= Salomon Vredeman de Vries =

Salomon Vredeman de Vries (1556 in Mechelen – 1604 in The Hague), was a Flemish painter and draughtsman who specialised in architectural paintings.

==Life==
He was the eldest son of the Dutch-born architect, painter and engineer Hans Vredeman de Vries. His father was at the time of Salomon's birth residing in Mechelen, from which he would flee to Antwerp in 1564 to escape the Inquisition. He trained with his father. It is believed he lived in The Hague at the end of his life as this is the place where he died.

==Work==
His father was as a painter interested in perspective and therefore he painted mainly architectural paintings. He passed this skill and interest on to his son Salomon who painted almost exclusively architecture paintings. Little more is known of the works of Salomon. He is known to have collaborated with his father and younger brother Paul Vredeman de Vries in the completion of commissions.
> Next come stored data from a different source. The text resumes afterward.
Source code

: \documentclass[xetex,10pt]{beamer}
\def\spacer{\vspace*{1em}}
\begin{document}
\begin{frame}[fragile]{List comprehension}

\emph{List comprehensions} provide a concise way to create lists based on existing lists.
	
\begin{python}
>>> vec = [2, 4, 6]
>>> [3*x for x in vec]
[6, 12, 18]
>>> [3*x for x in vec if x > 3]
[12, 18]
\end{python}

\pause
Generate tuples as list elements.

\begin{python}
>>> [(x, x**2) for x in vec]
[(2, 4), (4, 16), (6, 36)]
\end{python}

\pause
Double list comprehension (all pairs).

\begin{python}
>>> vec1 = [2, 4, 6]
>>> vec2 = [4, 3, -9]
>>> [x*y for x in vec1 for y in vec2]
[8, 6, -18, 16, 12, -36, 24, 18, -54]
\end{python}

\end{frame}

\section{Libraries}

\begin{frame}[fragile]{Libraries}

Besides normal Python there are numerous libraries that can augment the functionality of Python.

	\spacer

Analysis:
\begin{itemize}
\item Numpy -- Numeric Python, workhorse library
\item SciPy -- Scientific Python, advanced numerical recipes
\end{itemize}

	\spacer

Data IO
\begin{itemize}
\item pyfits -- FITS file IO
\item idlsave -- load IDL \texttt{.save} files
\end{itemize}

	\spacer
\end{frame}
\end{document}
In 1602 he obtained the commission to work on the decoration of the organ of the Dom Tower of Utrecht. Together with Adam Willaerts he signed on 14 August of that year the contract for this commission. The contract specified that the interiors of the organ shutters had to represent a ‘church in perspective’, life-size figures of David with his harp and Saint Cecilia with an organ. The exterior of the organ case had to be decorated with painted grotesques, which was a specialty of the Vredeman de Vries workshop. It is not entirely clear which parts of the commission were to be executed by Salomon and this contract also does not shed any light on the question as to whether he was at that time residing in Utrecht.